Program B30 Bakal Diterapkan, Ini Tanggapan Shell

Sampel biodiesel B0, B20, B30, dan B100 dipamerkan saat uji jalan Penggunaan Bahan Bakar B30 untuk kendaraan bermesin diesel di Kementerian ESDM, Jakarta, Kamis (13/6/2019). (merdeka.com/Iqbal S. Nugroho)

Persiapan untuk menghadirkan bahan bakar solar dengan campuran FAME 30 persen (Solar B30) terus dilakukan. Melalui Kementerian Energi dan Sumber Daya Mineral (ESDM) Road Test Penggunaan Bahan Bakar B30 pada kendaraan bermesin Diesel sudah dimulai.

Menteri Energi dan Sumber Daya Mineral (ESDM) Ignasius Jonan mengungkapkan, program B30 merupakan langkah nyata pemerintah untuk terus mengembangkan industri kelapa sawit, mensejahterakan petani kelapa sawit, serta menjamin ketersediaan dan kestabilan harga Bahan Bakar Minyak (BBM) dalam negeri.

Ia menambahkan, program ini dijalankan untuk mengurangi ketergantungan impor BBM dan menyediakan bahan bakar yang lebih ramah lingkungan. Pemerintah akan mewajibkan penggunaan campuran biodiesel 30 persen pada kendaraan mulai tahun depan.

Menanggapi hal tersebut, Ratna Anggraini, Fuel Marketing Manager Shell Indonesia mengaku pihaknya telah mendapat sosialisasi terkait hal tersebut.

"Tentunya pemerintah untuk menerapkan B30 itu memang ada sosialisasi kepada seluruh pemain migas, jadi memang kita sudah disosialisasikan," katanya di Tanah Abang, Jakarta Pusat.

   


Menteri Jonan Ingin Uji Coba B30 Jadi Ajang Promosi ke Masyarakat

Menteri ESDM Ignasius Jonan didampingi Wakil Menteri ESDM Arcandra Tahar mengisi bahan bakar B30 ke mobil saat peluncuran uji jalan Penggunaan Bahan Bakar B30 untuk kendaraan bermesin diesel di halaman Kementerian ESDM, Jakarta, Kamis (13/6/2019). (merdeka.com/Iqbal S. Nugroho)

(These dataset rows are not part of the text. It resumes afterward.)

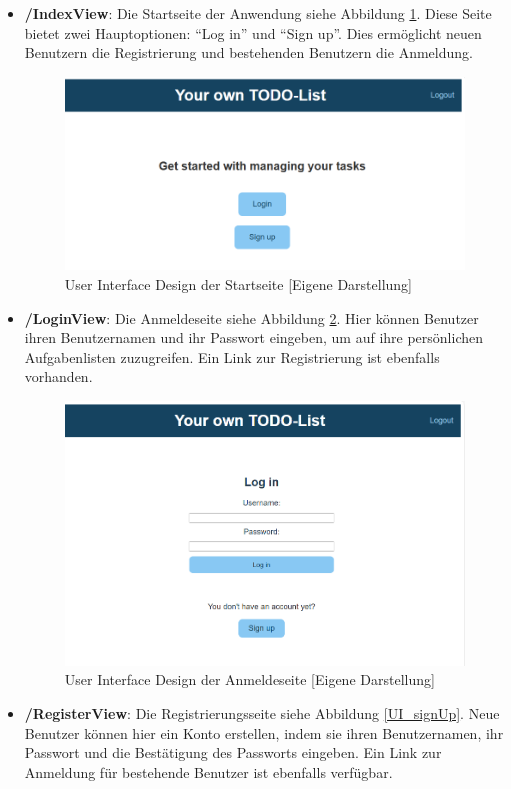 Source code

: \begin{itemize}
	\item \textbf{/IndexView}: Die Startseite der Anwendung siehe Abbildung \ref{UI_index}. Diese Seite bietet zwei Hauptoptionen: "`Log in"' und "`Sign up"'. Dies ermöglicht neuen Benutzern die Registrierung und bestehenden Benutzern die Anmeldung.
	
	\begin{figure}[h]
		\centering
		\includegraphics[clip,width=0.75\linewidth]{images/index.png}
		\caption[User Interface Design der Startseite]{User Interface Design der Startseite [Eigene Darstellung]}
		\label{UI_index}
	\end{figure}	
	
	\item \textbf{/LoginView}: Die Anmeldeseite siehe Abbildung \ref{UI_logIn}. Hier können Benutzer ihren Benutzernamen und ihr Passwort eingeben, um auf ihre persönlichen Aufgabenlisten zuzugreifen. Ein Link zur Registrierung ist ebenfalls vorhanden.
	
	\begin{figure}[h]
		\centering
		\includegraphics[clip,width=0.75\linewidth]{images/logIn.png}
		\caption[User Interface Design der Anmeldeseite]{User Interface Design der Anmeldeseite [Eigene Darstellung]}
		\label{UI_logIn}
	\end{figure}	
	
	\item \textbf{/RegisterView}: Die Registrierungsseite siehe Abbildung \ref{UI_signUp}. Neue Benutzer können hier ein Konto erstellen, indem sie ihren Benutzernamen, ihr Passwort und die Bestätigung des Passworts eingeben. Ein Link zur Anmeldung für bestehende Benutzer ist ebenfalls verfügbar.
	

\end{itemize}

Menteri Energi dan Sumber Daya Mineral (ESDM) meminta, badan usaha menyiapkan pencampuran 30 persen biodiesel yang ber‎bahan baku minyak sawit dengan solar (B30). Saat ini uji coba B30 pada kendaraan sedang berlangsung.

Jonan mengatakan, uji coba B30 merupakan ajang promosi‎ ke masyarakat. Nantinya jika program tersebut telah diterapkan tidak akan mengurangi kemampuan mesin kendaraan.

"Sebenarnya setengahnya bukan hanya uji jalan saja, tapi mempromosikan ke masyarakat," kata Jonan, di Kantor Kementerian ESDM, Jakarta, Kamis (13/6/2019).

Untuk membuktikan pelaksanaan B30 tidak menyebabkan kendala pada mesin kendaraan, Jonan pun meminta badan usaha penyalur BBM melakukan pencampuran 30 persen biodiesel ke solar dengan baik. Hal ini agar tidak mengulang kesalahan saat penerapan program B20.

‎"Waktu B20, mungkin proses pencampuran atau pemurnian FAME yang dicampur minyak solar konsistensinya tidak selalu pas," tutur dia.

Selain badan usaha, Jonan juga meminta pengusaha yang tergabung dalam Asosiasi Produsen Bio‎fuel Indonesia (APROBI) untuk konsisten, menyediakan biodiesel yang akan dicampur dengan solar.

Dia pun mengancam akan melaporkan ke Presiden Joko Widodo (Jokowi), jika pengusaha tersebut tidak serius memasok biodiesel dan menerapkan Domestic Market Obligation (DMO) seperti batubara. "Ini mentalitasnya mesti konsisten, nggak boleh hit and run,"‎ tandasnya.